There is almost universal agreement among Israel political and military leaders that Hamas has been playing a game for years and continues to do so:

It occasionally escalates attacks, usually causing more fear than damage,  sometimes wounding or killing civilians. The IDF then retaliates in kind, and the violence spirals upwards until Hamas decides “enough is enough.” The routine scenario is that Israel then agrees to a ceasefire, while Hamas smuggles in more weapons from Iran. Both sides know that another and more dangerous round is around the corner.

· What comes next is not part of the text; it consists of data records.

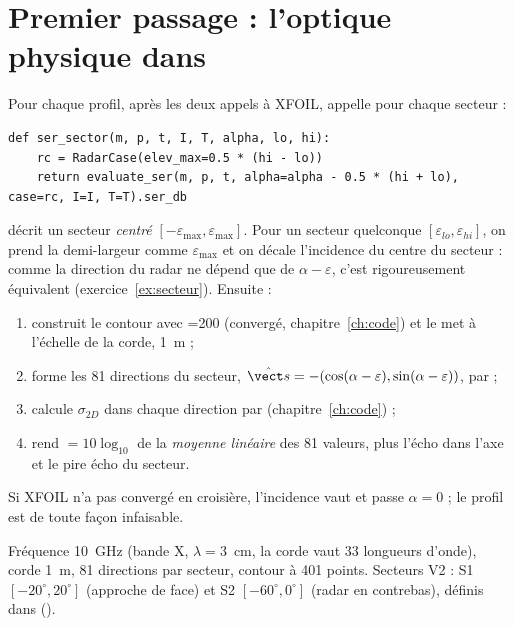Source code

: \section{Premier passage : l'optique physique dans }
Pour chaque profil, après les deux appels à XFOIL,  appelle pour chaque secteur :
\begin{lstlisting}
def ser_sector(m, p, t, I, T, alpha, lo, hi):
    rc = RadarCase(elev_max=0.5 * (hi - lo))
    return evaluate_ser(m, p, t, alpha=alpha - 0.5 * (hi + lo), case=rc, I=I, T=T).ser_db
\end{lstlisting}
 décrit un secteur \emph{centré} $[-\varepsilon_{\max},\varepsilon_{\max}]$. Pour un secteur quelconque $[\varepsilon_{lo},\varepsilon_{hi}]$, on prend la demi-largeur comme $\varepsilon_{\max}$ et on décale l'incidence du centre du secteur : comme la direction du radar ne dépend que de $\alpha-\varepsilon$, c'est rigoureusement équivalent (exercice~\ref{ex:secteur}). Ensuite  :
\begin{enumerate}
\item construit le contour  avec =200 (convergé, chapitre~\ref{ch:code}) et le met à l'échelle de la corde, 1~m ;
\item forme les 81 directions du secteur, $\shat=-(\cos(\alpha-\varepsilon),\sin(\alpha-\varepsilon))$, par  ;
\item calcule $\sigma_{2D}$ dans chaque direction par  (chapitre~\ref{ch:code}) ;
\item rend  $=10\log_{10}$ de la \emph{moyenne linéaire} des 81 valeurs, plus l'écho dans l'axe et le pire écho du secteur.
\end{enumerate}
Si XFOIL n'a pas convergé en croisière, l'incidence vaut  et  passe $\alpha=0$ ; le profil est de toute façon infaisable.

\begin{codebox}
Fréquence 10~GHz (bande X, $\lambda=3$~cm, la corde vaut 33 longueurs d'onde), corde 1~m, 81 directions par secteur, contour à 401 points. Secteurs V2 : S1 $[-20^\circ,20^\circ]$ (approche de face) et S2 $[-60^\circ,0^\circ]$ (radar en contrebas), définis dans  ().
\end{codebox}

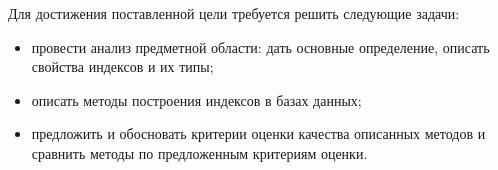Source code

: Для достижения поставленной цели требуется решить следующие задачи:
\begin{itemize}
    \item провести анализ предметной области: дать основные определение, описать
        свойства индексов и их типы;
    \item описать методы построения индексов в базах данных;
    \item предложить и обосновать критерии оценки качества описанных методов
      и сравнить методы по предложенным критериям оценки.
\end{itemize}
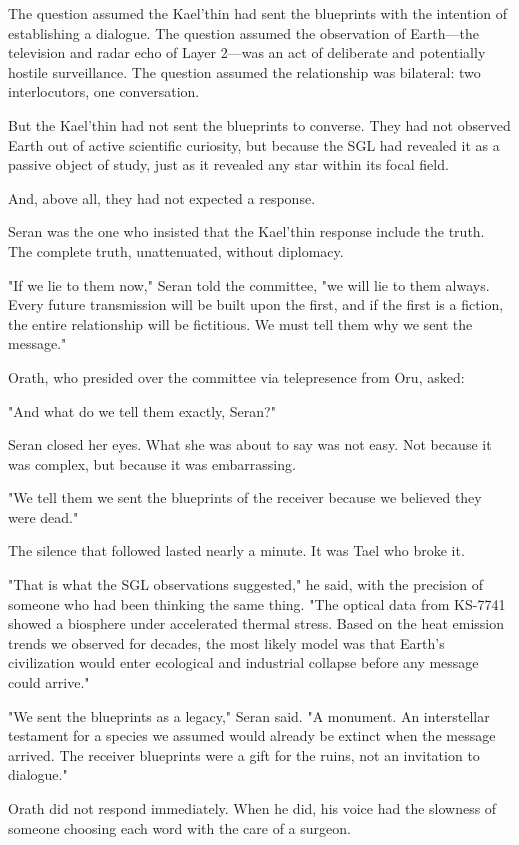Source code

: \documentclass[11pt,a5paper,twoside]{book}
\begin{document}
The question assumed the Kael'thin had sent the blueprints with the intention of establishing a dialogue. The question assumed the observation of Earth—the television and radar echo of Layer 2—was an act of deliberate and potentially hostile surveillance. The question assumed the relationship was bilateral: two interlocutors, one conversation.

But the Kael'thin had not sent the blueprints to converse. They had not observed Earth out of active scientific curiosity, but because the SGL had revealed it as a passive object of study, just as it revealed any star within its focal field.

And, above all, they had not expected a response.

Seran was the one who insisted that the Kael'thin response include the truth. The complete truth, unattenuated, without diplomacy.

"If we lie to them now," Seran told the committee, "we will lie to them always. Every future transmission will be built upon the first, and if the first is a fiction, the entire relationship will be fictitious. We must tell them why we sent the message."

Orath, who presided over the committee via telepresence from Oru, asked:

"And what do we tell them exactly, Seran?"

Seran closed her eyes. What she was about to say was not easy. Not because it was complex, but because it was embarrassing.

"We tell them we sent the blueprints of the receiver because we believed they were dead."

The silence that followed lasted nearly a minute. It was Tael who broke it.

"That is what the SGL observations suggested," he said, with the precision of someone who had been thinking the same thing. "The optical data from KS-7741 showed a biosphere under accelerated thermal stress. Based on the heat emission trends we observed for decades, the most likely model was that Earth's civilization would enter ecological and industrial collapse before any message could arrive."

"We sent the blueprints as a legacy," Seran said. "A monument. An interstellar testament for a species we assumed would already be extinct when the message arrived. The receiver blueprints were a gift for the ruins, not an invitation to dialogue."

Orath did not respond immediately. When he did, his voice had the slowness of someone choosing each word with the care of a surgeon.
\end{document}
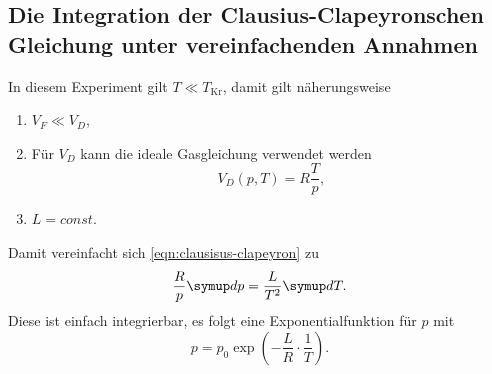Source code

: \subsection{Die Integration der Clausius-Clapeyronschen Gleichung unter vereinfachenden
Annahmen}
\label{sec:Die Integration der Clausius-Clapeyronschen Gleichung unter vereinfachenden
Annahmen}
In diesem Experiment gilt $T \ll T_\text{Kr}$, damit gilt näherungsweise
\begin{enumerate}
	\item $V_F \ll V_D$,
	\item Für $V_D$ kann die ideale Gasgleichung verwendet werden
		\[
			V_D(p, T) = R \frac{T}{p},
		\]
	\item $L = const.$
\end{enumerate}
Damit vereinfacht sich \autoref{eqn:clausisus-clapeyron} zu
\[
	\frac{R}{p} \symup dp = \frac{L}{T^2} \symup dT.
\]
Diese ist einfach integrierbar, es folgt eine Exponentialfunktion für $p$ mit
\[
	p = p_0 \exp\left( -\frac{L}{R} \cdot \frac{1}{T} \right).
\]

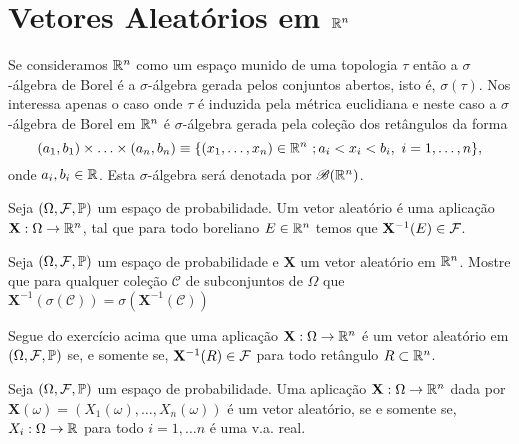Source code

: \section{Vetores Aleatórios em $\mathbb{R}^n$}

Se consideramos $\mathbb{R}^n$ como um espaço munido de uma 
topologia $\tau$ então a $\sigma$-álgebra de Borel 
é a $\sigma$-álgebra gerada pelos conjuntos abertos,
isto é, $\sigma(\tau)$.
Nos interessa apenas o caso onde $\tau$ é induzida 
pela métrica euclidiana e neste caso a 
$\sigma$-álgebra de Borel em $\mathbb{R}^n$ é 
$\sigma$-álgebra gerada pela coleção 
dos retângulos da forma 
	\[
		(a_1,b_1) \times\ldots\times (a_n,b_n)
		\equiv
		\{
		(x_1,\ldots,x_n)\in\mathbb{R}^n\ ; a_i<x_i<b_i,\ i=1,\ldots,n
		\},
	\]
onde $a_i,b_i\in \mathbb{R}$. Esta $\sigma$-álgebra será denotada
por $\mathscr{B}(\mathbb{R}^n)$.



\begin{definicao}
	Seja $(\Omega,\mathcal{F},\mathbb{P})$ um espaço de probabilidade.
	Um vetor aleatório é uma aplicação $\mathbf{X}:\Omega\to\mathbb{R}^n$,
	tal que para todo boreliano $E\in \mathbb{R}^n$ temos que 
	$\mathbf{X}^{-1}(E)\in \mathcal{F}$.
\end{definicao}


\begin{exercicio}
Seja $(\Omega,\mathcal{F},\mathbb{P})$ um espaço de probabilidade e 
$\mathbf{X}$ um vetor aleatório em $\mathbb{R}^n$.  
Mostre que para qualquer coleção 
$\mathcal{C}$ de subconjuntos de $\Omega$ que 
$
\mathbf{X}^{-1}(\sigma(\mathcal{C}))
=
\sigma(\mathbf{X}^{-1}(\mathcal{C}))
$
\end{exercicio}


Segue do exercício acima que uma
aplicação $\mathbf{X}:\Omega\to\mathbb{R}^n$ é um vetor aleatório
em $(\Omega,\mathcal{F},\mathbb{P})$ se, e somente se, 
$\mathbf{X}^{-1}(R)\in \mathcal{F}$ para todo retângulo $R\subset \mathbb{R}^n$.   



\begin{proposicao}\label{prop-caracterizacao-vetor-aleatorio}
Seja $(\Omega,\mathcal{F},\mathbb{P})$ um espaço de probabilidade.
Uma aplicação $\mathbf{X}:\Omega\to\mathbb{R}^n$ 
dada por $\mathbf{X}(\omega)=(X_1(\omega),\ldots,X_n(\omega))$
é um vetor aleatório, se e somente se, $X_i:\Omega\to\mathbb{R}$ 
para todo $i=1,\ldots n$ é uma v.a. real.
\end{proposicao}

The extent of Hamas’ weapons stockpile was demonstrated the past several weeks with the firing of the “Kornet” laser-guided anti-tank missile, made in Russia and procured from Iran. Hizbullah used the weapon in the Second Lebanon War in 2006. Israel discovered its arrival in Gaza after Hamas terrorists used it to attack an IDF tank earlier this year, damaging the rear of the tank. The tank crew escaped injury.

Last week, terrorists aimed and fired the same kind of missile at a yellow school bus driving by Kibbutz Saad, critically wounding 16-year-old Daniel Viflic.  Moments before the attack, dozens of children got off the bus at nearby Kibbutz Kfar Aza.